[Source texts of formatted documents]
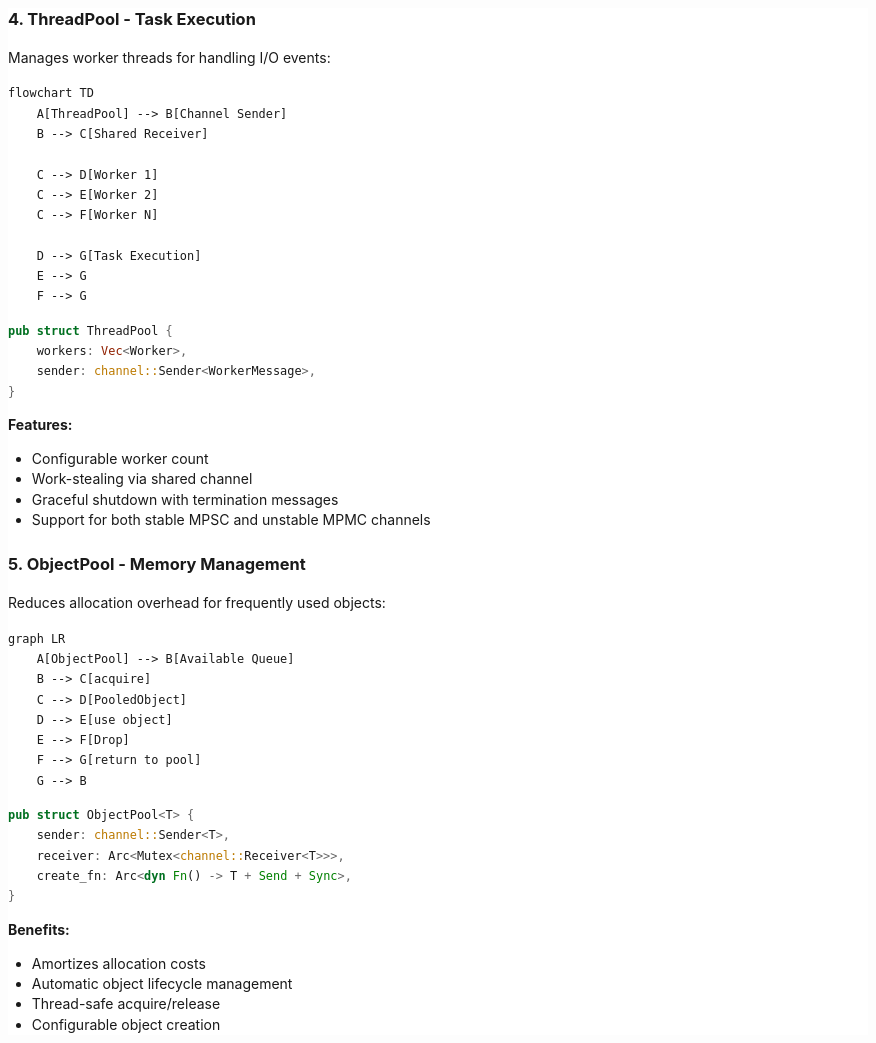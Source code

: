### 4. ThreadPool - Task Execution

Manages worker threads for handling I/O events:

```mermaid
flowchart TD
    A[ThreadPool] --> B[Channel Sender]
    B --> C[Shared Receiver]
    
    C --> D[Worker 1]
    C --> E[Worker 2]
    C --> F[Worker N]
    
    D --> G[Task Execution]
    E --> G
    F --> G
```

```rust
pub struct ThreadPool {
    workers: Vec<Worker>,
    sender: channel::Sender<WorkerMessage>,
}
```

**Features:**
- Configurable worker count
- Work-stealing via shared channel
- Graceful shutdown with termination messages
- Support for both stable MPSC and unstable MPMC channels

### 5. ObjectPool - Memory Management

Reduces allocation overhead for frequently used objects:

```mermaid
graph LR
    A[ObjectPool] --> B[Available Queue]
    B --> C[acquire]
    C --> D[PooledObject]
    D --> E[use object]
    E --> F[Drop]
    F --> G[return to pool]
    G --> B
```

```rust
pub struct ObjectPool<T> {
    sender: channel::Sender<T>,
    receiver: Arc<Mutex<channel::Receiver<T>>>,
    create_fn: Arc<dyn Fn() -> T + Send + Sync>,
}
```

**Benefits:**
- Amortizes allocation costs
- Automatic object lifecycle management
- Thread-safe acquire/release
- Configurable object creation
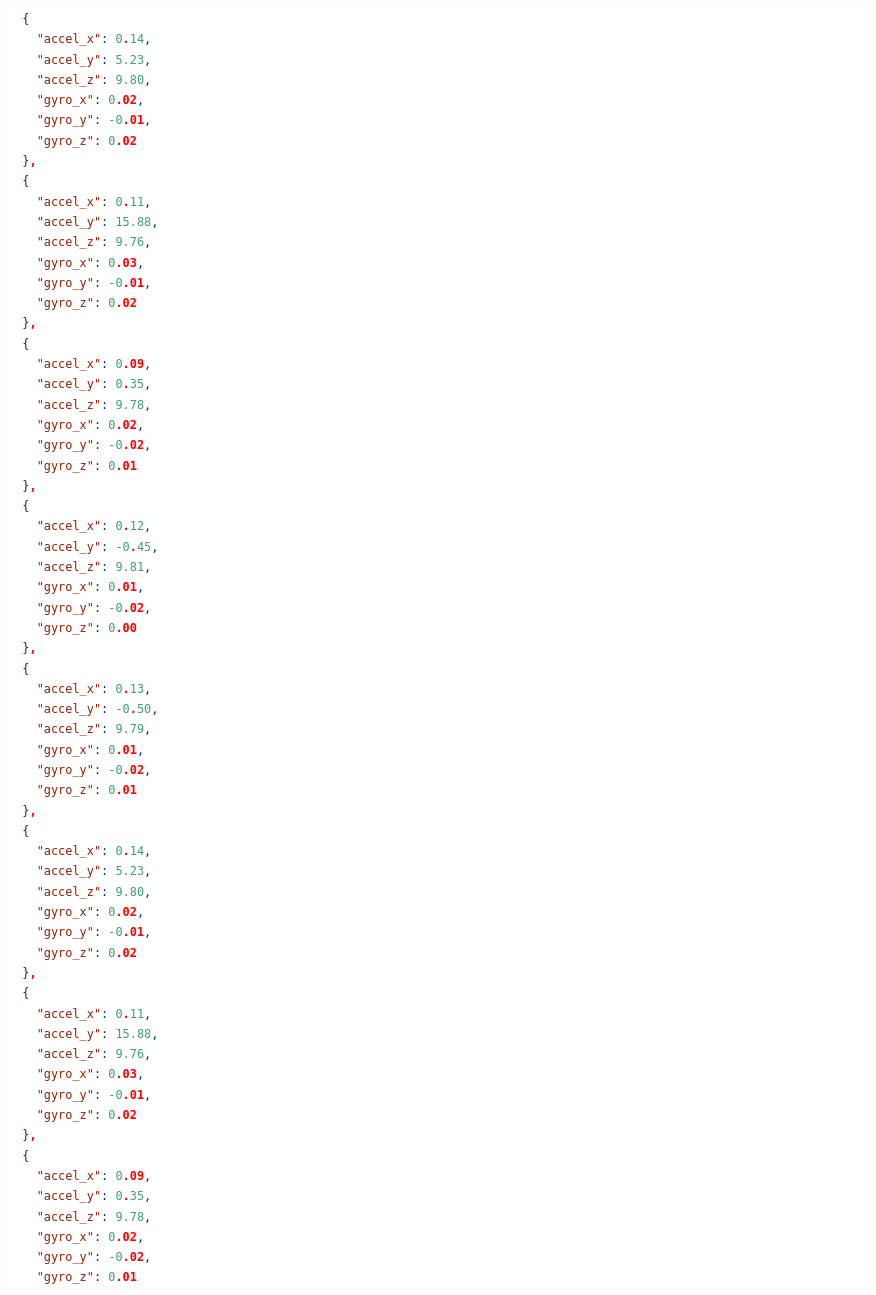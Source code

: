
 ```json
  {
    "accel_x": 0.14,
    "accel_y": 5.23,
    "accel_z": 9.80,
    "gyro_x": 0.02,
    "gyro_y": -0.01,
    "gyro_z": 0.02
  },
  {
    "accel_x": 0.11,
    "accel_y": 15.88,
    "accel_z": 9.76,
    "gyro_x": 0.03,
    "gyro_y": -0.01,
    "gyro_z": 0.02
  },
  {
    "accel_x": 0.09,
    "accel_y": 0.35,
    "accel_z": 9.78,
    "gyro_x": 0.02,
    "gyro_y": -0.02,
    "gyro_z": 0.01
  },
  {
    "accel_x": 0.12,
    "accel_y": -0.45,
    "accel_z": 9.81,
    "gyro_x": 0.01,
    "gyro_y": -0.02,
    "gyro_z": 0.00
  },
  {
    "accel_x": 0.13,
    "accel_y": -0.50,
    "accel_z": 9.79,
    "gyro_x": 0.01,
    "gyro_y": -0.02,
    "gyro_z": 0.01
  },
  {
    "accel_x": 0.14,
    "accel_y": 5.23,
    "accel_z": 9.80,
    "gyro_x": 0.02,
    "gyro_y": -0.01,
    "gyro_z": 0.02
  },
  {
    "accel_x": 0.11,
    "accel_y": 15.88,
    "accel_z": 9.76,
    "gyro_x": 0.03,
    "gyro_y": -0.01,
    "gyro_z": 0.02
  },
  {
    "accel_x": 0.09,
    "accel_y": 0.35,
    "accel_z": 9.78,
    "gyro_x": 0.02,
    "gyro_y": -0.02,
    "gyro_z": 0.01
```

[Goal of the exercise] Show every line of the entries above where the word "Task" occurs.

[Exercise response]
:### 4. ThreadPool - Task Execution
    D --> G[Task Execution]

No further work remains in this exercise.